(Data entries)
::::::
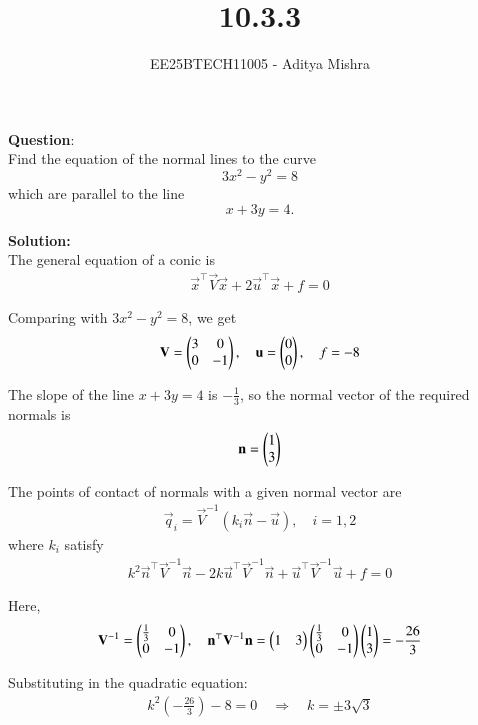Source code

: \documentclass[journal]{IEEEtran}
\title{10.3.3}
\author{EE25BTECH11005 - Aditya Mishra}
\begin{document}
\maketitle

\textbf{Question}:\\
Find the equation of the normal lines to the curve 
\[
3x^2 - y^2 = 8
\] 
which are parallel to the line 
\[
x + 3y = 4.
\]

\textbf{Solution:}\\

The general equation of a conic is 
\begin{align}
\vec{x}^\top \vec{V} \vec{x} + 2\vec{u}^\top \vec{x} + f = 0
\end{align}

Comparing with $3x^2 - y^2 = 8$, we get
\begin{align}
\mathbf{V} = \begin{pmatrix}3 & 0 \\ 0 & -1\end{pmatrix},\quad
\mathbf{u} = \begin{pmatrix}0 \\ 0\end{pmatrix},\quad
f = -8
\end{align}

The slope of the line $x + 3y = 4$ is $-\frac{1}{3}$, so the normal vector of the required normals is
\begin{align}
\mathbf{n} = \begin{pmatrix}1 \\ 3\end{pmatrix}
\end{align}

The points of contact of normals with a given normal vector are
\begin{align}
\vec{q}_i = \vec{V}^{-1} (k_i \vec{n} - \vec{u}), \quad i = 1,2
\end{align}
where $k_i$ satisfy
\begin{align}
k^2 \vec{n}^\top \vec{V}^{-1} \vec{n} - 2 k \vec{u}^\top \vec{V}^{-1} \vec{n} + \vec{u}^\top \vec{V}^{-1} \vec{u} + f = 0
\end{align}

Here,
\begin{align}
\mathbf{V}^{-1} = \begin{pmatrix}\tfrac{1}{3} & 0 \\ 0 & -1\end{pmatrix}, \quad
\mathbf{n}^\top \mathbf{V}^{-1} \mathbf{n} = \begin{pmatrix}1 & 3\end{pmatrix} \begin{pmatrix}\tfrac{1}{3} & 0 \\ 0 & -1\end{pmatrix} \begin{pmatrix}1 \\ 3\end{pmatrix} = -\frac{26}{3}
\end{align}

Substituting in the quadratic equation:
\begin{align}
k^2 \left(-\frac{26}{3}\right) - 8 = 0
\quad \Rightarrow \quad k = \pm 3\sqrt{3}
\end{align}
\end{document}
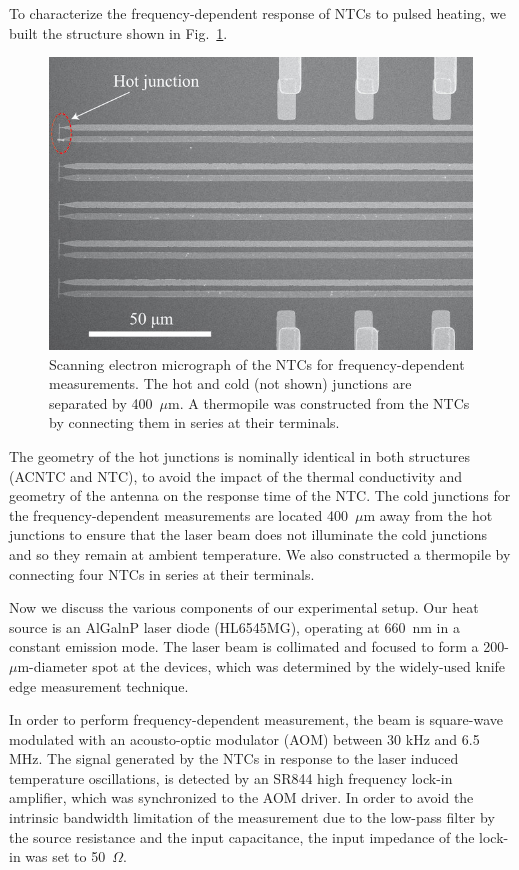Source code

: \documentclass[journal]{IEEEtran}
\begin{document}
To characterize the frequency-dependent response of NTCs to pulsed heating, we built the structure shown in Fig.~\ref{fig3}. 
%
\begin{figure}[h]
\centerline{\includegraphics[width=1.0\columnwidth,clip]{figures/Fig3}}
\caption{Scanning electron micrograph of the NTCs for frequency-dependent measurements. The hot and cold (not shown) junctions are separated by 400~$\mu$m. A thermopile was constructed from the NTCs by connecting them in series at their terminals.}
\label{fig3}
\end{figure}
%
The geometry of the hot junctions is nominally identical in both structures (ACNTC and NTC), to avoid the impact of the thermal conductivity and geometry of the antenna on the response time of the NTC. The cold junctions for the frequency-dependent measurements are located 400~$\mu$m away from the hot junctions to ensure that the laser beam does not illuminate the cold junctions and so they remain at ambient temperature.
We also constructed a thermopile by connecting four NTCs in series at their terminals.

Now we discuss the various components of our experimental setup. Our heat source is an AlGalnP laser diode (HL6545MG), operating at 660~nm in a constant emission mode. The laser beam is collimated and focused to form a
200-$\mu$m-diameter spot at the devices, which was determined
by the widely-used knife edge measurement technique. 

In order to perform frequency-dependent measurement, the beam is square-wave modulated with an acousto-optic modulator (AOM) between 30 kHz and 6.5 MHz. The signal generated by the NTCs in response to the laser induced temperature oscillations, is detected by an SR844 high frequency lock-in amplifier, which was synchronized to the AOM driver. In order to avoid the intrinsic bandwidth limitation of the measurement due to the low-pass filter by the source resistance and the input capacitance, the input impedance of the lock-in was set to 50~$\Omega$. 
\end{document}
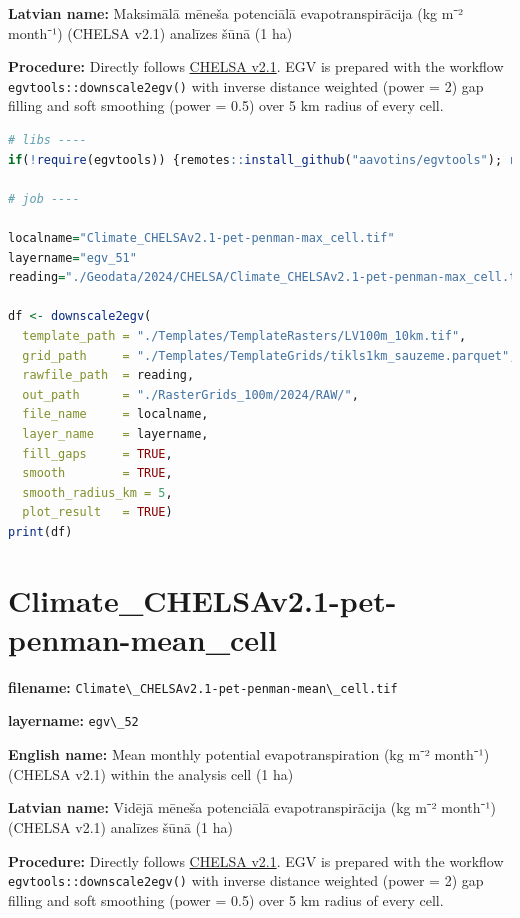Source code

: \documentclass[
]{book}
\newcommand{\passthrough}[1]{#1}
\begin{document}
\textbf{Latvian name:} Maksimālā mēneša potenciālā evapotranspirācija (kg m⁻² month⁻¹) (CHELSA v2.1) analīzes šūnā (1 ha)

\textbf{Procedure:} Directly follows \hyperref[Ch04.11]{CHELSA v2.1}. EGV is prepared with the
workflow \passthrough{\lstinline!egvtools::downscale2egv()!} with inverse distance weighted (power = 2)
gap filling and soft smoothing (power = 0.5) over 5 km radius of every cell.

\begin{lstlisting}[language=R]
# libs ----
if(!require(egvtools)) {remotes::install_github("aavotins/egvtools"); require(egvtools)}

# job ----

localname="Climate_CHELSAv2.1-pet-penman-max_cell.tif"
layername="egv_51"
reading="./Geodata/2024/CHELSA/Climate_CHELSAv2.1-pet-penman-max_cell.tif"

df <- downscale2egv(
  template_path = "./Templates/TemplateRasters/LV100m_10km.tif",
  grid_path     = "./Templates/TemplateGrids/tikls1km_sauzeme.parquet",
  rawfile_path  = reading,
  out_path      = "./RasterGrids_100m/2024/RAW/",
  file_name     = localname,
  layer_name    = layername,
  fill_gaps     = TRUE,
  smooth        = TRUE,
  smooth_radius_km = 5,
  plot_result   = TRUE)
print(df)
\end{lstlisting}

\section{Climate\_CHELSAv2.1-pet-penman-mean\_cell}\label{ch06.052}

\textbf{filename:} \passthrough{\lstinline!Climate\_CHELSAv2.1-pet-penman-mean\_cell.tif!}

\textbf{layername:} \passthrough{\lstinline!egv\_52!}

\textbf{English name:} Mean monthly potential evapotranspiration (kg m⁻² month⁻¹) (CHELSA v2.1) within the analysis cell (1 ha)

\textbf{Latvian name:} Vidējā mēneša potenciālā evapotranspirācija (kg m⁻² month⁻¹) (CHELSA v2.1) analīzes šūnā (1 ha)

\textbf{Procedure:} Directly follows \hyperref[Ch04.11]{CHELSA v2.1}. EGV is prepared with the
workflow \passthrough{\lstinline!egvtools::downscale2egv()!} with inverse distance weighted (power = 2)
gap filling and soft smoothing (power = 0.5) over 5 km radius of every cell.
\end{document}
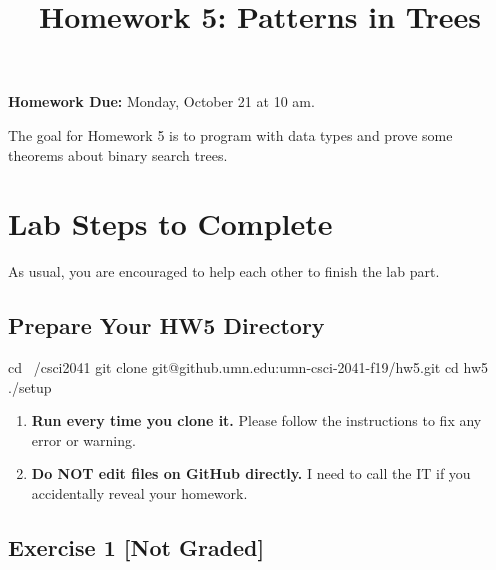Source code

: \documentclass[fleqn]{article}
\title{Homework 5: Patterns in Trees}
\author{}\date{}
\begin{document}

\maketitle

\textbf{Homework Due:} Monday, October 21 at 10 am.

The goal for Homework 5 is to program with data types and prove some theorems about binary search trees.

\section{Lab Steps to Complete}

As usual, you are encouraged to help each other to finish the lab part.

\subsection*{Prepare Your HW5 Directory}

\begin{shellcode}
cd ~/csci2041
git clone git@github.umn.edu:umn-csci-2041-f19/hw5.git
cd hw5
./setup
\end{shellcode}

\begin{enumerate}
\item
  \textbf{Run  every time you clone it.} Please follow the
  instructions to fix any error or warning.
\item
  \textbf{Do NOT edit files on GitHub directly.} I need to call the IT
  if you accidentally reveal your homework.
\end{enumerate}

\subsection*{Exercise 1 [Not Graded]}
\end{document}

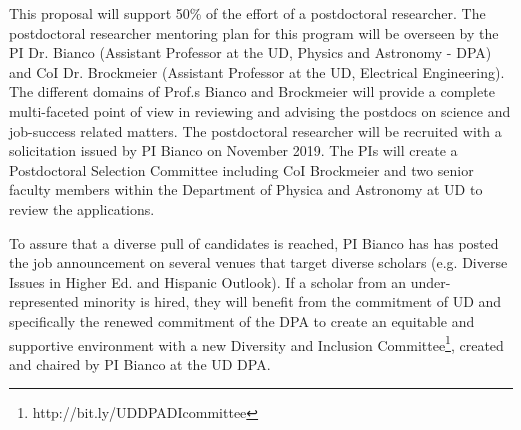 This proposal will support 50\% of the effort of a postdoctoral researcher.  The postdoctoral researcher mentoring plan for this program will be overseen by the PI Dr. Bianco (Assistant Professor at the UD, Physics and Astronomy - DPA) and CoI Dr. Brockmeier (Assistant Professor at the UD, Electrical Engineering).  The different domains of Prof.s Bianco and Brockmeier will provide a complete multi-faceted point of view in reviewing and advising the postdocs on science and job-success related matters. 
The postdoctoral researcher will be recruited with a solicitation issued by PI Bianco on November 2019.  The PIs will create a Postdoctoral Selection Committee including CoI Brockmeier and two senior faculty members within the Department of Physica and Astronomy at UD to review the applications.

To assure that a diverse pull of candidates is reached, PI Bianco has has posted the job announcement on several venues that target diverse scholars (e.g. Diverse Issues in Higher Ed. and Hispanic Outlook).  If a  scholar from an under-represented minority is hired, they will benefit from the commitment of UD and specifically the renewed commitment of the DPA to create an equitable and supportive environment with a new Diversity and Inclusion Committee\footnote{http://bit.ly/UDDPADIcommittee}, created and chaired by PI Bianco at the UD DPA.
::::::
- What you are asked to do: Scan the data for the word "evapotranspirācija" and copy every line where it shows up.

- Output of the exercise:
\textbf{Latvian name:} Maksimālā mēneša potenciālā evapotranspirācija (kg m⁻² month⁻¹) (CHELSA v2.1) analīzes šūnā (1 ha)
\textbf{Latvian name:} Vidējā mēneša potenciālā evapotranspirācija (kg m⁻² month⁻¹) (CHELSA v2.1) analīzes šūnā (1 ha)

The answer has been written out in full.